What You Need to Know About the Career Assessment
When you apply for certain jobs, the company that you apply with may require you to take a career assessment. These are often viewed with trepidation, but they are actually a vital tool for the company when it comes to selecting candidates for the positions they have open.Statistically speaking, the way that you answer certain questions will illustrate your personality and your strengths and weaknesses, and this means that if you answer certain questions in certain ways, you are either telling the company that you are statistically a good match for the job, or you are completely wrong for it. This information alone can make the assessment a nerve wracking experience, so knowing how to approach these can be a big boost to your job search.
First of all, don’t think of this as an “us versus them” thing. Yes, the test does have a bearing on whether you get hired or not, but not in a way that is detrimental to you. Not only are companies trying to see if you are a good fit for them, they are attempting to see if they are a good fit for you. In this way, the career assessment is actually a blessing in disguise. It has the potential to save you from wasting time at a job that you will hate.

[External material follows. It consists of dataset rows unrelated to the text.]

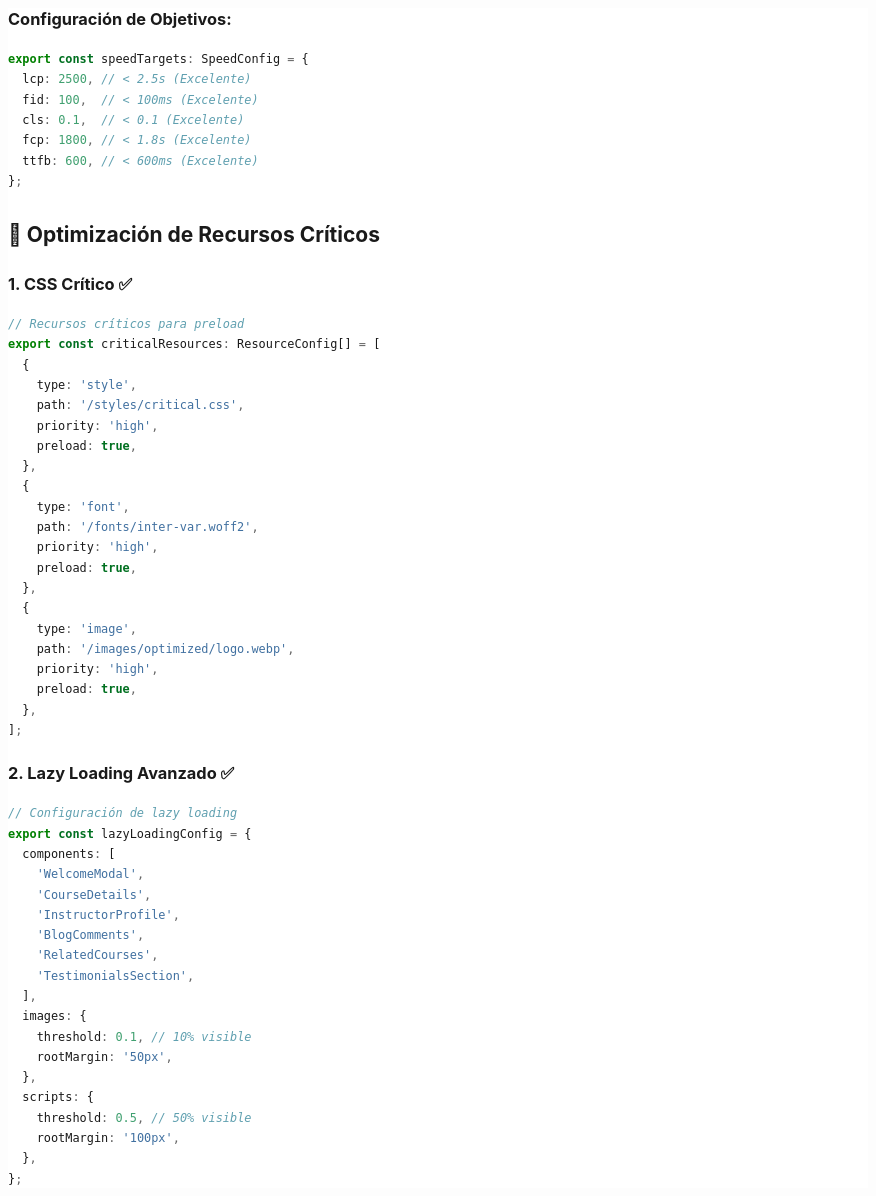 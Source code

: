 ### **Configuración de Objetivos:**
```typescript
export const speedTargets: SpeedConfig = {
  lcp: 2500, // < 2.5s (Excelente)
  fid: 100,  // < 100ms (Excelente)
  cls: 0.1,  // < 0.1 (Excelente)
  fcp: 1800, // < 1.8s (Excelente)
  ttfb: 600, // < 600ms (Excelente)
};
```

## 🎨 **Optimización de Recursos Críticos**

### **1. CSS Crítico** ✅
```typescript
// Recursos críticos para preload
export const criticalResources: ResourceConfig[] = [
  {
    type: 'style',
    path: '/styles/critical.css',
    priority: 'high',
    preload: true,
  },
  {
    type: 'font',
    path: '/fonts/inter-var.woff2',
    priority: 'high',
    preload: true,
  },
  {
    type: 'image',
    path: '/images/optimized/logo.webp',
    priority: 'high',
    preload: true,
  },
];
```

### **2. Lazy Loading Avanzado** ✅
```typescript
// Configuración de lazy loading
export const lazyLoadingConfig = {
  components: [
    'WelcomeModal',
    'CourseDetails',
    'InstructorProfile',
    'BlogComments',
    'RelatedCourses',
    'TestimonialsSection',
  ],
  images: {
    threshold: 0.1, // 10% visible
    rootMargin: '50px',
  },
  scripts: {
    threshold: 0.5, // 50% visible
    rootMargin: '100px',
  },
};
```
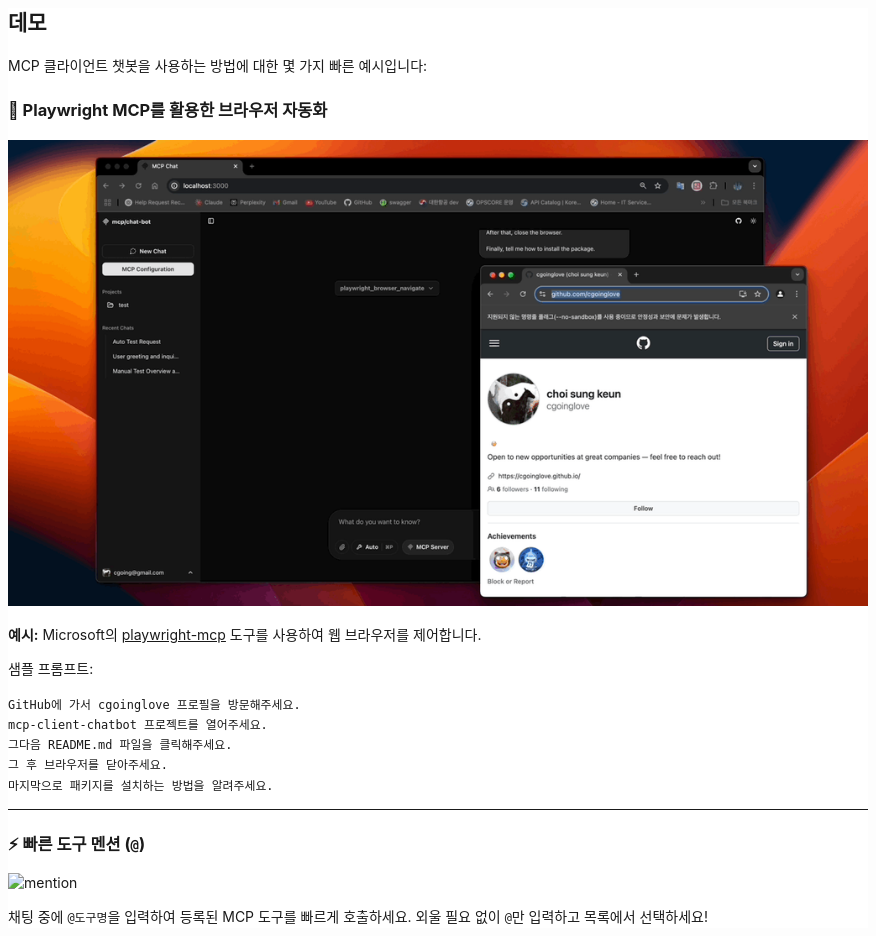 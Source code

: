 
## 데모

MCP 클라이언트 챗봇을 사용하는 방법에 대한 몇 가지 빠른 예시입니다:

### 🧩 Playwright MCP를 활용한 브라우저 자동화

![playwright-demo](./images/preview-1.gif)

**예시:** Microsoft의 [playwright-mcp](https://github.com/microsoft/playwright-mcp) 도구를 사용하여 웹 브라우저를 제어합니다.

샘플 프롬프트:

```prompt
GitHub에 가서 cgoinglove 프로필을 방문해주세요.
mcp-client-chatbot 프로젝트를 열어주세요.
그다음 README.md 파일을 클릭해주세요.
그 후 브라우저를 닫아주세요.
마지막으로 패키지를 설치하는 방법을 알려주세요.
```

---

### ⚡️ 빠른 도구 멘션 (`@`)

![mention](https://github.com/user-attachments/assets/1a80dd48-1d95-4938-b0d8-431c02ec2a53)

채팅 중에 `@도구명`을 입력하여 등록된 MCP 도구를 빠르게 호출하세요.
외울 필요 없이 `@`만 입력하고 목록에서 선택하세요!
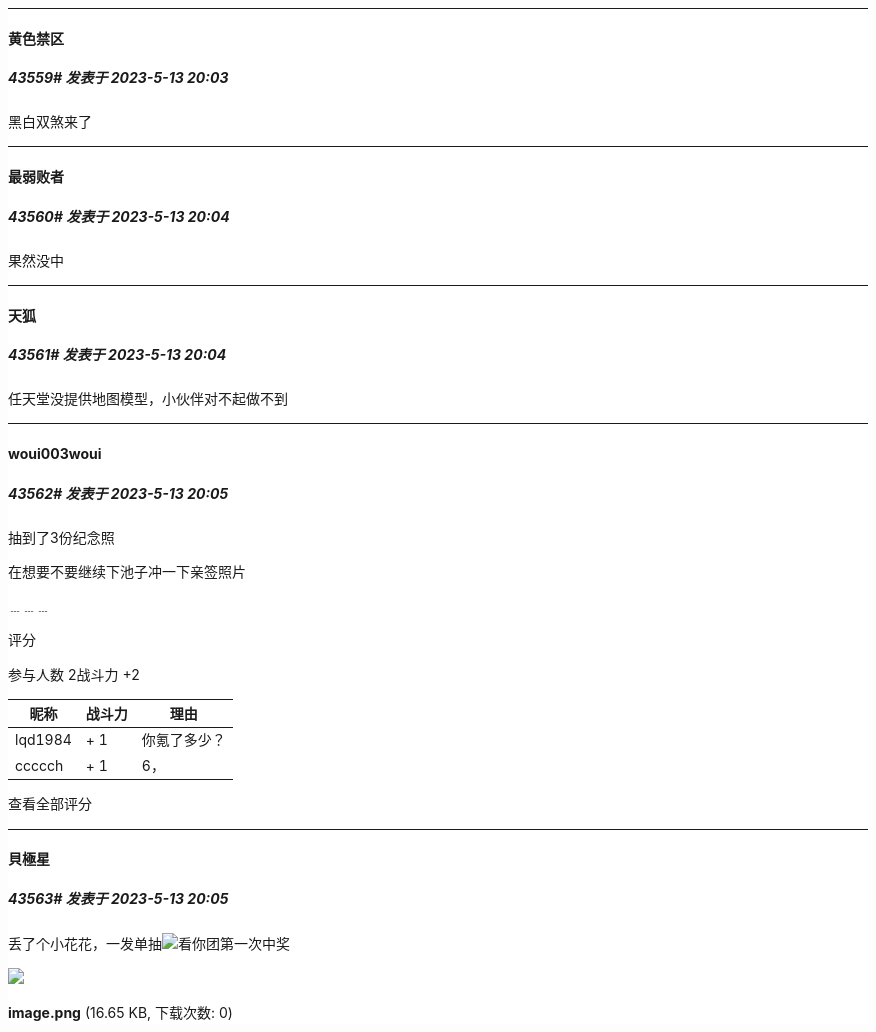 *****

####  黄色禁区  
##### 43559#       发表于 2023-5-13 20:03

黑白双煞来了

*****

####  最弱败者  
##### 43560#       发表于 2023-5-13 20:04

果然没中


*****

####  天狐  
##### 43561#       发表于 2023-5-13 20:04

任天堂没提供地图模型，小伙伴对不起做不到

*****

####  woui003woui  
##### 43562#       发表于 2023-5-13 20:05

抽到了3份纪念照

在想要不要继续下池子冲一下亲签照片

﹍﹍﹍

评分

 参与人数 2战斗力 +2

|昵称|战斗力|理由|
|----|---|---|
| lqd1984| + 1|你氪了多少？|
| ccccch| + 1|6，|

查看全部评分

*****

####  貝極星  
##### 43563#       发表于 2023-5-13 20:05

丢了个小花花，一发单抽<img src="https://static.saraba1st.com/image/smiley/face2017/186.png" referrerpolicy="no-referrer">看你团第一次中奖

<img src="https://img.saraba1st.com/forum/202305/13/200447zyy5boydz2yxxpd5.png" referrerpolicy="no-referrer">

<strong>image.png</strong> (16.65 KB, 下载次数: 0)
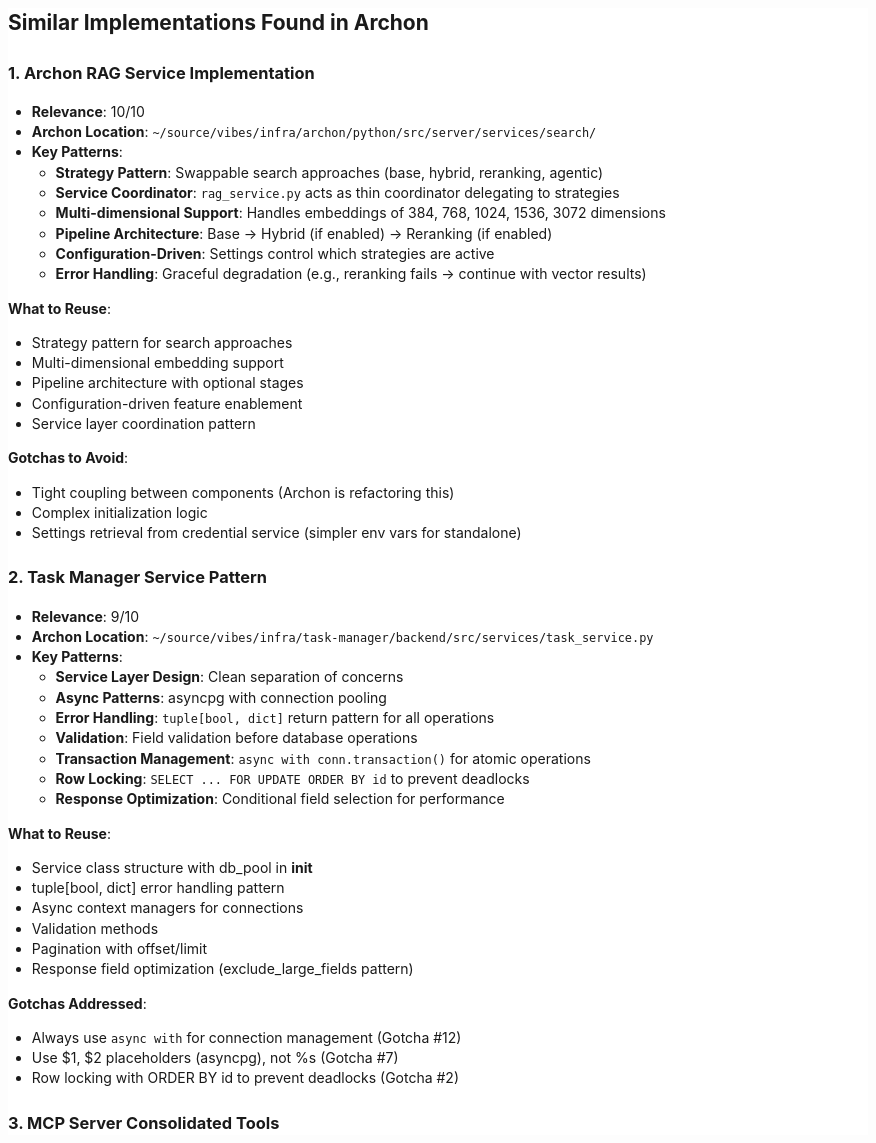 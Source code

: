 ## Similar Implementations Found in Archon

### 1. Archon RAG Service Implementation

- **Relevance**: 10/10
- **Archon Location**: `~/source/vibes/infra/archon/python/src/server/services/search/`
- **Key Patterns**:
  - **Strategy Pattern**: Swappable search approaches (base, hybrid, reranking, agentic)
  - **Service Coordinator**: `rag_service.py` acts as thin coordinator delegating to strategies
  - **Multi-dimensional Support**: Handles embeddings of 384, 768, 1024, 1536, 3072 dimensions
  - **Pipeline Architecture**: Base → Hybrid (if enabled) → Reranking (if enabled)
  - **Configuration-Driven**: Settings control which strategies are active
  - **Error Handling**: Graceful degradation (e.g., reranking fails → continue with vector results)

**What to Reuse**:
- Strategy pattern for search approaches
- Multi-dimensional embedding support
- Pipeline architecture with optional stages
- Configuration-driven feature enablement
- Service layer coordination pattern

**Gotchas to Avoid**:
- Tight coupling between components (Archon is refactoring this)
- Complex initialization logic
- Settings retrieval from credential service (simpler env vars for standalone)

### 2. Task Manager Service Pattern

- **Relevance**: 9/10
- **Archon Location**: `~/source/vibes/infra/task-manager/backend/src/services/task_service.py`
- **Key Patterns**:
  - **Service Layer Design**: Clean separation of concerns
  - **Async Patterns**: asyncpg with connection pooling
  - **Error Handling**: `tuple[bool, dict]` return pattern for all operations
  - **Validation**: Field validation before database operations
  - **Transaction Management**: `async with conn.transaction()` for atomic operations
  - **Row Locking**: `SELECT ... FOR UPDATE ORDER BY id` to prevent deadlocks
  - **Response Optimization**: Conditional field selection for performance

**What to Reuse**:
- Service class structure with db_pool in __init__
- tuple[bool, dict] error handling pattern
- Async context managers for connections
- Validation methods
- Pagination with offset/limit
- Response field optimization (exclude_large_fields pattern)

**Gotchas Addressed**:
- Always use `async with` for connection management (Gotcha #12)
- Use $1, $2 placeholders (asyncpg), not %s (Gotcha #7)
- Row locking with ORDER BY id to prevent deadlocks (Gotcha #2)

### 3. MCP Server Consolidated Tools

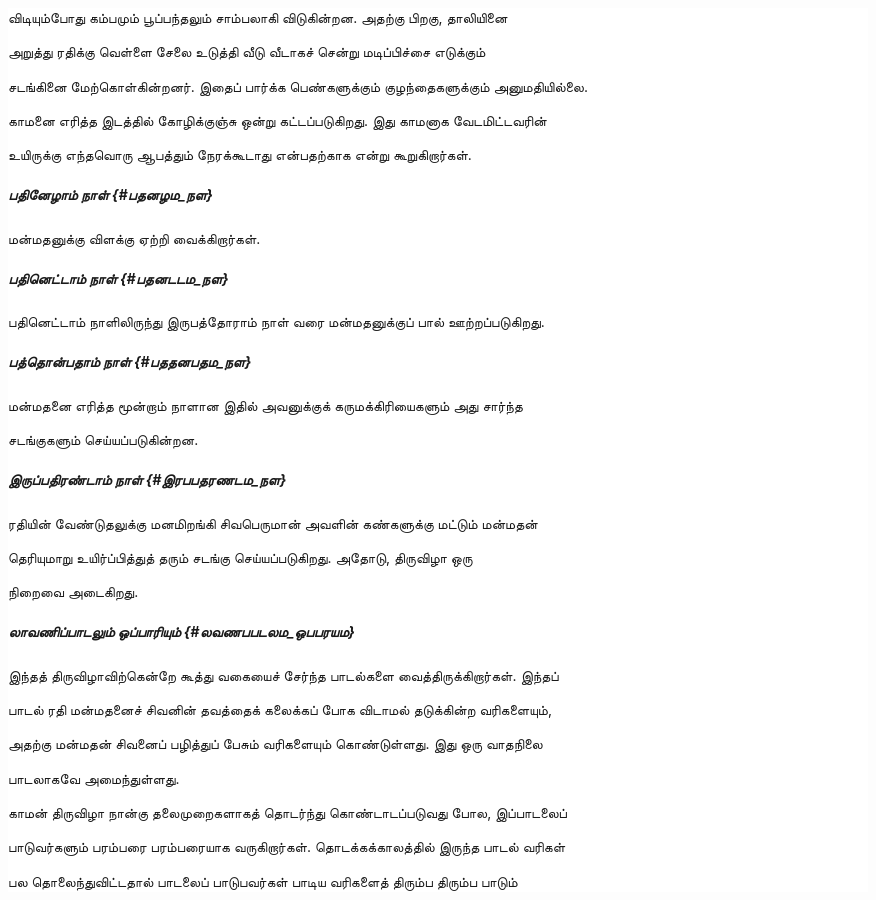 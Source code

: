 விடியும்போது கம்பமும் பூப்பந்தலும் சாம்பலாகி விடுகின்றன. அதற்கு பிறகு, தாலியினை

அறுத்து ரதிக்கு வெள்ளை சேலை உடுத்தி வீடு வீடாகச் சென்று மடிப்பிச்சை எடுக்கும்

சடங்கினை மேற்கொள்கின்றனர். இதைப் பார்க்க பெண்களுக்கும் குழந்தைகளுக்கும் அனுமதியில்லை.

காமனை எரித்த இடத்தில் கோழிக்குஞ்சு ஒன்று கட்டப்படுகிறது. இது காமனாக வேடமிட்டவரின்

உயிருக்கு எந்தவொரு ஆபத்தும் நேரக்கூடாது என்பதற்காக என்று கூறுகிறார்கள்.



##### பதினேழாம் நாள் {#பதனழம_நள}



மன்மதனுக்கு விளக்கு ஏற்றி வைக்கிறார்கள்.



##### பதினெட்டாம் நாள் {#பதனடடம_நள}



பதினெட்டாம் நாளிலிருந்து இருபத்தோராம் நாள் வரை மன்மதனுக்குப் பால் ஊற்றப்படுகிறது.



##### பத்தொன்பதாம் நாள் {#பததனபதம_நள}



மன்மதனை எரித்த மூன்றாம் நாளான இதில் அவனுக்குக் கருமக்கிரியைகளும் அது சார்ந்த

சடங்குகளும் செய்யப்படுகின்றன.



##### இருப்பதிரண்டாம் நாள் {#இரபபதரணடம_நள}



ரதியின் வேண்டுதலுக்கு மனமிறங்கி சிவபெருமான் அவளின் கண்களுக்கு மட்டும் மன்மதன்

தெரியுமாறு உயிர்ப்பித்துத் தரும் சடங்கு செய்யப்படுகிறது. அதோடு, திருவிழா ஒரு

நிறைவை அடைகிறது.



##### லாவணிப்பாடலும் ஒப்பாரியும் {#லவணபபடலம_ஒபபரயம}



இந்தத் திருவிழாவிற்கென்றே கூத்து வகையைச் சேர்ந்த பாடல்களை வைத்திருக்கிறார்கள். இந்தப்

பாடல் ரதி மன்மதனைச் சிவனின் தவத்தைக் கலைக்கப் போக விடாமல் தடுக்கின்ற வரிகளையும்,

அதற்கு மன்மதன் சிவனைப் பழித்துப் பேசும் வரிகளையும் கொண்டுள்ளது. இது ஒரு வாதநிலை

பாடலாகவே அமைந்துள்ளது.



காமன் திருவிழா நான்கு தலைமுறைகளாகத் தொடர்ந்து கொண்டாடப்படுவது போல, இப்பாடலைப்

பாடுவர்களும் பரம்பரை பரம்பரையாக வருகிறார்கள். தொடக்கக்காலத்தில் இருந்த பாடல் வரிகள்

பல தொலைந்துவிட்டதால் பாடலைப் பாடுபவர்கள் பாடிய வரிகளைத் திரும்ப திரும்ப பாடும்
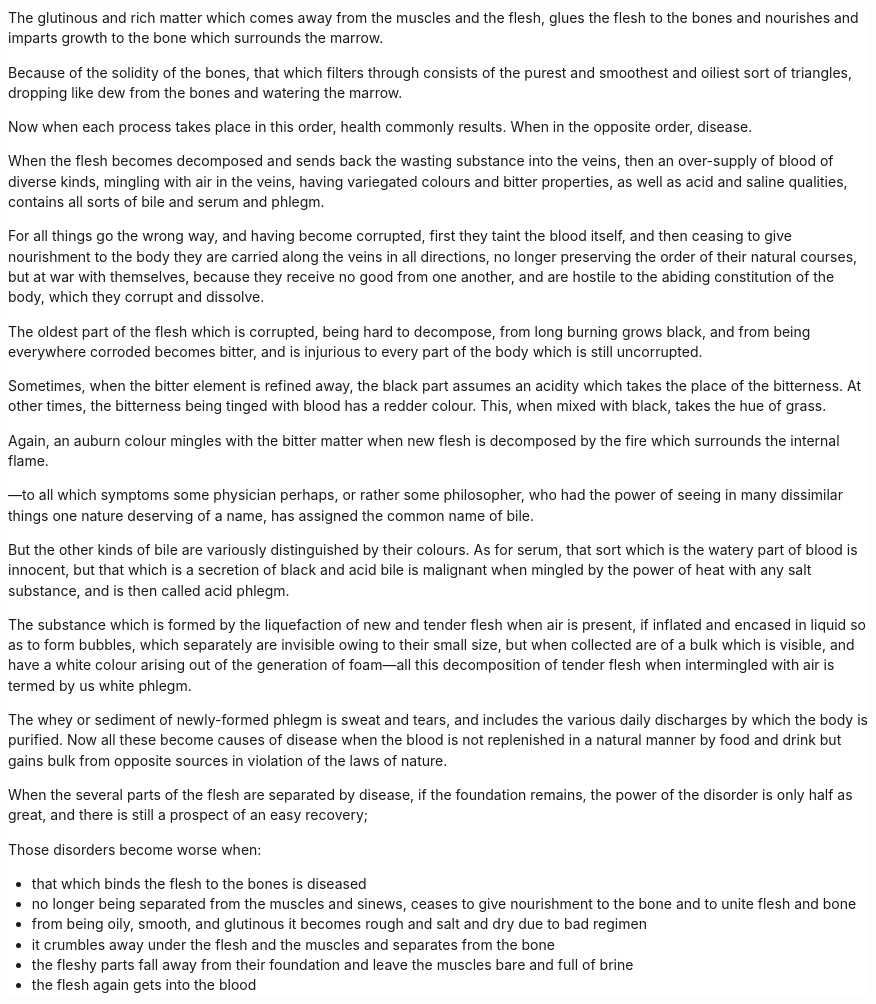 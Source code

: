 The glutinous and rich matter which comes away from the muscles and the flesh, glues the flesh to the bones and nourishes and imparts growth to the bone which surrounds the marrow. 

Because of the solidity of the bones, that which filters through consists of the purest and smoothest and oiliest sort of triangles, dropping like dew from the bones and watering the marrow.

Now when each process takes place in this order, health commonly results. When in the opposite order, disease. 

When the flesh becomes decomposed and sends back the wasting substance into the veins, then an over-supply of blood of diverse kinds, mingling with air in the veins, having variegated colours and bitter properties, as well as acid and saline qualities, contains all sorts of bile and serum and phlegm.

For all things go the wrong way, and having become corrupted, first they taint the blood itself, and then ceasing to give nourishment to the body they are carried along the veins in all directions, no longer preserving the order of their natural courses, but at war with themselves, because they receive no good from one another, and are hostile to the abiding constitution of the body, which they corrupt and dissolve. 

The oldest part of the flesh which is corrupted, being hard to decompose, from long burning grows black, and from being everywhere corroded becomes bitter, and is injurious to every part of the body which is still uncorrupted. 

Sometimes, when the bitter element is refined away, the black part assumes an acidity which takes the place of the bitterness. At other times, the bitterness being tinged with blood has a redder colour. This, when mixed with black, takes the hue of grass. 

Again, an auburn colour mingles with the bitter matter when new flesh is decomposed by the fire which surrounds the internal flame.

—to all which symptoms some physician perhaps, or rather some philosopher, who had the power of seeing in many dissimilar things one nature deserving of a name, has assigned the common name of bile. 

But the other kinds of bile are variously distinguished by their colours. As for serum, that sort which is the watery part of blood is innocent, but that which is a secretion of black and acid bile is malignant when mingled by the power of heat with any salt substance, and is then called acid phlegm.

The substance which is formed by the liquefaction of new and tender flesh when air is present, if inflated and encased in liquid so as to form bubbles, which separately are invisible owing to their small size, but when collected are of a bulk which is visible, and have a white colour arising out of the generation of foam—all this decomposition of tender flesh when intermingled with air is termed by us white phlegm.

The whey or sediment of newly-formed phlegm is sweat and tears, and includes the various daily discharges by which the body is purified. Now all these become causes of disease when the blood is not replenished in a natural manner by food and drink but gains bulk from opposite sources in violation of the laws of nature. 

When the several parts of the flesh are separated by disease, if the foundation remains, the power of the disorder is only half as great, and there is still a prospect of an easy recovery; 

Those disorders become worse when:
- that which binds the flesh to the bones is diseased
- no longer being separated from the muscles and sinews, ceases to give nourishment to the bone and to unite flesh and bone
- from being oily, smooth, and glutinous it becomes rough and salt and dry due to bad regimen
- it crumbles away under the flesh and the muscles and separates from the bone
- the fleshy parts fall away from their foundation and leave the muscles bare and full of brine
- the flesh again gets into the blood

Depending on the type of career you are applying to, the questions will be different. A sales job will likely attempt to see if you have a built in audience that you can use to increase your clientele and what your people skills are like. A career assessment for a managerial position will likely try to figure out how emotionally mature and intelligent you are to ensure that you can make tough decisions without letting your judgment be clouded. Other jobs will likely ask different types of questions and be looking for different information. Some will ask you how you would describe certain aspects of your personality or your feelings about certain things. Others will ask how you would respond in a given situation. They are almost always multiple choice. These questions are not always easy to decipher what they are looking for, but the best designed tests have math on their side. Statistically speaking, if you do well on one of these, you are disposed toward success in that particular career. If you do poorly, history indicates that you are likely to not be a success in the career path that you are looking at. Are these things set in stone? Absolutely not. They show where you are now emotionally and physically.
Is it possible to “beat” these tests? Of course it is. But you really shouldn’t try to do that. First of all, in many cases you don’t know for certain what the test is looking for. You might have a general idea, but not always. Putting down untrue answers just to try and increase your chances of getting hired is not going to help you in the long run, either. For one, this increases the chances of going into a career that not only will you not be good at, but one that you will despise. Your time will be better spent filling everything out honestly so that you can spend your time and energy on refining your job search to discover a better opportunity.
If you do poorly on the assessment, but you feel that you would still thrive at that particular career, you should speak to someone within human resources at the company so that you can get a better idea of what the next steps for you, if any, should be.